1. From 0.5, subgraphs extracted via DGL APIs automatically inherits node and edge features from the parent graph. DGL also saves the original nodes/edge IDs in `subg.ndata[dgl.NID]` and `subg.edata[dgl.EID]` if nodes/edges are relabeled. This new behavior makes the following `DGLGraph` methods useless and we thus remove them:
* `DGLGraph.parent`, `DGLGraph.parent_nid`, `DGLGraph.parent_eid`, `DGLGraph.map_to_subgraph_nid`, `DGLGraph.copy_from_parent`, `DGLGraph.copy_to_parent` and `DGLGraph.detach_parent`.
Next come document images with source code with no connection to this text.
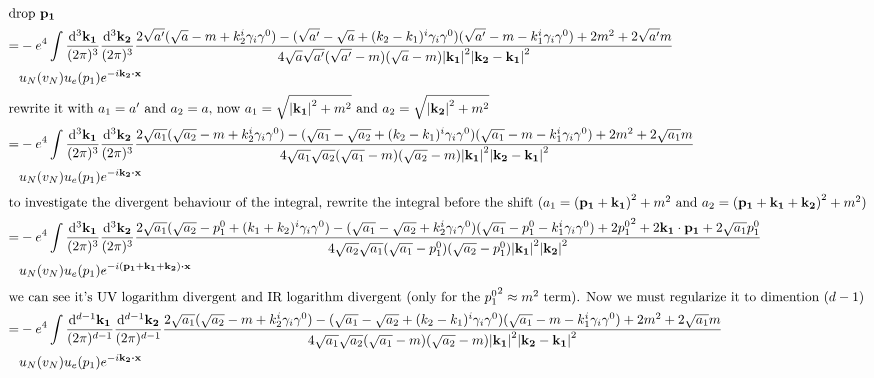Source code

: \documentclass{article}
\newcommand{\g}{\gamma}
\begin{document}
\begin{align*}
  \intertext{drop $\vb{p_1}$}
  =&-e^4\int\frac{\dd^3\vb{k_1}}{(2\pi)^3}\frac{\dd^3\vb{k_2}}{(2\pi)^3}
  \frac{2\sqrt{a'}(\sqrt{a}-m+k_2^i\g_i\g^0)-(\sqrt{a'}-\sqrt{a}+(k_2-k_1)^i\g_i\g^0)(\sqrt{a'}-m-k_1^i\g_i\g^0)+2m^2+2\sqrt{a'}m}{4\sqrt{a}\sqrt{a'}(\sqrt{a'}-m)(\sqrt{a}-m){\vb{\abs{k_1}}^2\vb{\abs{k_2-k_1}}^2}}\\&
  u_N(v_N)u_e(p_1)e^{-i\vb{k_2}\vdot \vb{x}}\\
  \intertext{rewrite it with $a_1=a'$ and $a_2=a$, now $a_1=\sqrt{\abs{\vb{k_1}}^2+m^2}$ and $a_2=\sqrt{\abs{\vb{k_2}}^2+m^2}$}
   =&-e^4\int\frac{\dd^3\vb{k_1}}{(2\pi)^3}\frac{\dd^3\vb{k_2}}{(2\pi)^3}
   \frac{2\sqrt{a_1}(\sqrt{a_2}-m+k_2^i\g_i\g^0)-(\sqrt{a_1}-\sqrt{a_2}+(k_2-k_1)^i\g_i\g^0)(\sqrt{a_1}-m-k_1^i\g_i\g^0)+2m^2+2\sqrt{a_1}m}{4\sqrt{a_1}\sqrt{a_2}(\sqrt{a_1}-m)(\sqrt{a_2}-m){\vb{\abs{k_1}}^2\vb{\abs{k_2-k_1}}^2}}\\&
    u_N(v_N)u_e(p_1)e^{-i\vb{k_2}\vdot \vb{x}}\\
	\intertext{to investigate the divergent behaviour of the integral, rewrite the integral before the shift ($a_1=\pqty{\vb{p_1+k_1}}^2+m^2$ and $a_2=\pqty{\vb{p_1+k_1+k_2}}^2+m^2$)}
  =&-e^4\int\frac{\dd^3\vb{k_1}}{(2\pi)^3}\frac{\dd^3\vb{k_2}}{(2\pi)^3}
  \frac{2\sqrt{a_1}(\sqrt{a_2}-p_1^0+(k_1+k_2)^i\g_i\g^0)-(\sqrt{a_1}-\sqrt{a_2}+k_2^i\g_i\g^0)(\sqrt{a_1}-p_1^0-k_1^i\g_i\g^0)+2{p_1^0}^2+2\vb{k_1\cdot p_1}+2\sqrt{a_1}p_1^0}{4\sqrt{a_2}\sqrt{a_1}(\sqrt{a_1}-p_1^0)(\sqrt{a_2}-p_1^0){\vb{\abs{k_1}}^2\vb{\abs{k_2}}^2}}\\&
  u_N(v_N)u_e(p_1)e^{-i\vb{(p_1+k_1+k_2)}\vdot \vb{x}}\\
  \intertext{we can see it's UV logarithm divergent and IR logarithm
	divergent (only for the ${p_1^0}^2\approx m^2$ term). Now we must regularize it to dimention $(d-1)$}
  =&-e^4\int\frac{\dd^{d-1}\vb{k_1}}{(2\pi)^{d-1}}\frac{\dd^{d-1}\vb{k_2}}{(2\pi)^{d-1}}
  \frac{2\sqrt{a_1}(\sqrt{a_2}-m+k_2^i\g_i\g^0)-(\sqrt{a_1}-\sqrt{a_2}+(k_2-k_1)^i\g_i\g^0)(\sqrt{a_1}-m-k_1^i\g_i\g^0)+2m^2+2\sqrt{a_1}m}{4\sqrt{a_1}\sqrt{a_2}(\sqrt{a_1}-m)(\sqrt{a_2}-m){\vb{\abs{k_1}}^2\vb{\abs{k_2-k_1}}^2}}\\&
    u_N(v_N)u_e(p_1)e^{-i\vb{k_2}\vdot \vb{x}}\\

\end{align*}
\end{document}
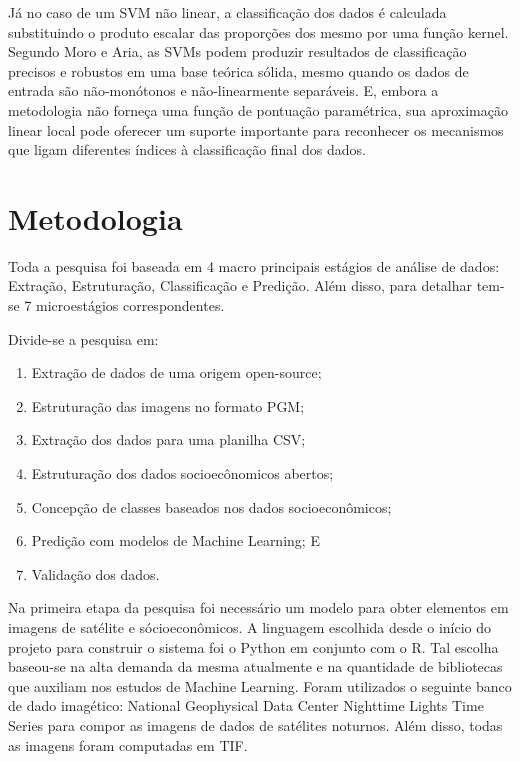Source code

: \documentclass[]{article}
\begin{document}
Já no caso de um SVM não linear, a classificação dos dados é calculada substituindo o produto escalar das proporções dos mesmo por uma função kernel\cite{ref_moro}. Segundo Moro e Aria, as SVMs podem produzir resultados de classificação precisos e robustos em uma base teórica sólida, mesmo quando os dados de entrada são não-monótonos e não-linearmente separáveis. E, embora a metodologia não forneça uma função de pontuação paramétrica, sua aproximação linear local pode oferecer um suporte importante para reconhecer os mecanismos que ligam diferentes índices à classificação final dos dados.

\pagebreak

\section{Metodologia}
\label{s.metodologia}
Toda a pesquisa foi baseada em 4 macro principais estágios de análise de dados: Extração, Estruturação, Classificação e Predição. Além disso, para detalhar tem-se 7 microestágios correspondentes.

Divide-se a pesquisa em:
\begin{enumerate}
	
	\item Extração de dados de uma origem open-source;
	
	\item Estruturação das imagens no formato PGM;
	
	\item Extração dos dados para uma planilha CSV;
	
	\item Estruturação dos dados socioecônomicos abertos;
	
	\item Concepção de classes baseados nos dados socioeconômicos;
	
	\item Predição com modelos de Machine Learning; E
	
	\item Validação dos dados.
	
\end{enumerate}

Na primeira etapa da pesquisa foi necessário um modelo para obter elementos em imagens de satélite e sócioeconômicos. A linguagem escolhida desde o início do projeto para construir o sistema foi o Python em conjunto com o R. Tal escolha baseou-se na alta demanda da mesma atualmente e na quantidade de bibliotecas que auxiliam nos estudos de Machine Learning. Foram utilizados o seguinte banco de dado imagético: National Geophysical Data Center Nighttime Lights Time Series para compor as imagens de dados de satélites noturnos. Além disso, todas as imagens foram computadas em TIF.
\end{document}
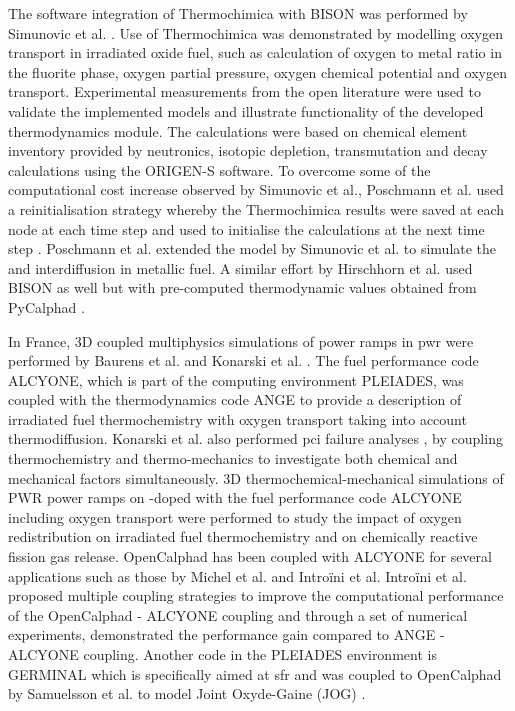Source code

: 	The software integration of Thermochimica with BISON was performed by Simunovic et al. \cite{Simunovic:2020aa}. Use of Thermochimica was demonstrated by modelling oxygen transport in irradiated  oxide fuel, such as calculation of oxygen to metal ratio in the fluorite phase, oxygen partial pressure, oxygen chemical potential and oxygen transport. Experimental measurements from the open literature were used to validate the implemented models and illustrate functionality of the developed thermodynamics module. The calculations were based on chemical element inventory provided by neutronics, isotopic depletion, transmutation and decay calculations using the ORIGEN-S software\cite{SCALE05}. To overcome some of the computational cost increase observed by Simunovic et al., Poschmann et al. used a reinitialisation strategy whereby the Thermochimica results were saved at each node at each time step and used to initialise the calculations at the next time step \cite{Poschmann:2019aa}. Poschmann et al. \cite{Poschmann:2021aa} extended the model by  Simunovic et al. to simulate the  and  interdiffusion in  metallic fuel. A similar effort by Hirschhorn et al. used BISON as well but with pre-computed thermodynamic values obtained from PyCalphad \cite{Hirschhorn:2021aa}. 

	In France, 3D coupled multiphysics simulations of power ramps in \gls{pwr} were performed by Baurens et al. \cite{Baurens:2014aa} and  Konarski et al. \cite{KONARSKI2019104}. The fuel performance code {ALCYONE}, which is part of the computing environment {PLEIADES}, was coupled with the thermodynamics code {ANGE} to provide a description of irradiated fuel thermochemistry with oxygen transport taking into account thermodiffusion. Konarski et al. also performed \gls{pci} failure analyses \cite{Piro:2020aa}, by coupling thermochemistry and thermo-mechanics to investigate both chemical and mechanical factors simultaneously. 3D thermochemical-mechanical simulations of PWR power ramps on -doped  with the fuel performance code {ALCYONE} including oxygen transport were performed to study the impact of oxygen redistribution on irradiated fuel thermochemistry and on chemically reactive fission gas release. OpenCalphad has been coupled with ALCYONE for several applications such as those by Michel et al. \cite{Michel:2013aa} and Intro\"{i}ni et al. Intro\"{i}ni et al. proposed multiple coupling strategies to improve the computational performance of the OpenCalphad - ALCYONE coupling and through a set of numerical experiments, demonstrated the performance gain compared to ANGE - ALCYONE coupling. Another code in the PLEIADES environment is GERMINAL which is specifically aimed at \gls{sfr} and was coupled to OpenCalphad by Samuelsson et al. \cite{Samuelsson-Karl:2020aa} to model Joint Oxyde-Gaine (JOG) \cite{Gueneau:2020aa}.
	
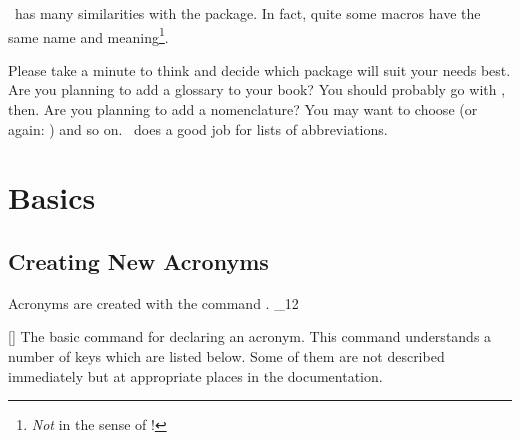 \documentclass[load-preamble+]{cnltx-doc}
\makeatletter
\renewenvironment{commands}
  {%
    \cnltx@set@catcode_{12}%
    \let\command\cnltx@command
    \cnltxlist
  }
  {\endcnltxlist}
\makeatother
\begin{document}
\acro\ has many similarities with the  package.  In fact, quite
some macros have the same name and meaning\footnote{\emph{Not} in the sense of
  !}.

Please take a minute to think and decide which package will suit your needs
best.  Are you planning to add a glossary to your book?  You should probably
go with , then.  Are you planning to add a nomenclature?  You
may want to choose  (or again: ) and so on.
\acro\ does a good job for lists of abbreviations.

\section{Basics}
\subsection{Creating New Acronyms}
Acronyms are created with the command .
\begin{commands}
  \command{DeclareAcronym}[]
    The basic command for declaring an acronym.
\end{commands}
This command understands a number of keys which are listed below.  Some of
them are not described immediately but at appropriate places in the
documentation.
\end{document}
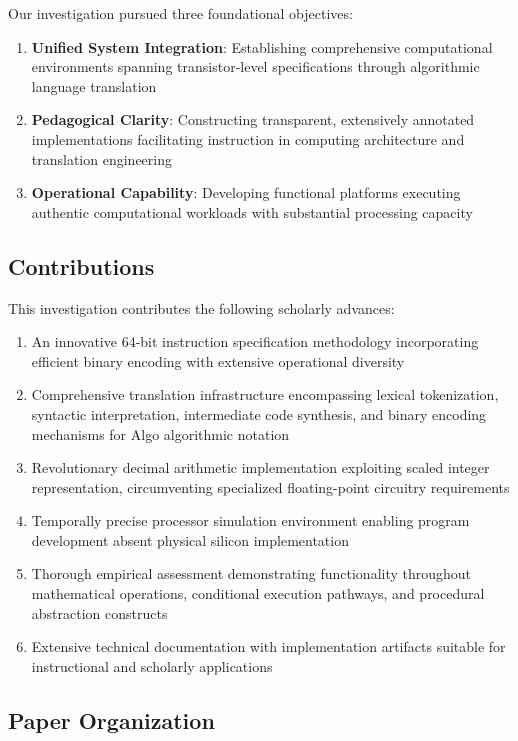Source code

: \documentclass[conference,10pt,twocolumn]{IEEEtran}
\begin{document}
Our investigation pursued three foundational objectives:

\begin{enumerate}
\item \textbf{Unified System Integration}: Establishing comprehensive computational environments spanning transistor-level specifications through algorithmic language translation
\item \textbf{Pedagogical Clarity}: Constructing transparent, extensively annotated implementations facilitating instruction in computing architecture and translation engineering
\item \textbf{Operational Capability}: Developing functional platforms executing authentic computational workloads with substantial processing capacity
\end{enumerate}

\subsection{Contributions}

This investigation contributes the following scholarly advances:

\begin{enumerate}
\item An innovative 64-bit instruction specification methodology incorporating efficient binary encoding with extensive operational diversity
\item Comprehensive translation infrastructure encompassing lexical tokenization, syntactic interpretation, intermediate code synthesis, and binary encoding mechanisms for Algo algorithmic notation
\item Revolutionary decimal arithmetic implementation exploiting scaled integer representation, circumventing specialized floating-point circuitry requirements
\item Temporally precise processor simulation environment enabling program development absent physical silicon implementation
\item Thorough empirical assessment demonstrating functionality throughout mathematical operations, conditional execution pathways, and procedural abstraction constructs
\item Extensive technical documentation with implementation artifacts suitable for instructional and scholarly applications
\end{enumerate}

\subsection{Paper Organization}
\end{document}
1. Other removed DGLGraph APIs:
* `DGLGraph.from_networkx`. Use `dgl.from_networkx` to construct a DGLGraph from a NetworkX graph.
* `DGLGraph.from_scipy_sparse_matrix`. Use `dgl.from_scipy` to construct a DGLGraph from a SciPy matrix.
* `DGLGraph.register_apply_node_func` , `DGLGraph.register_apply_edge_func`, `DGLGraph.register_message_func` and `DGLGraph.register_reduce_func`. Please specify them directly as the arguments of the message passing APIs.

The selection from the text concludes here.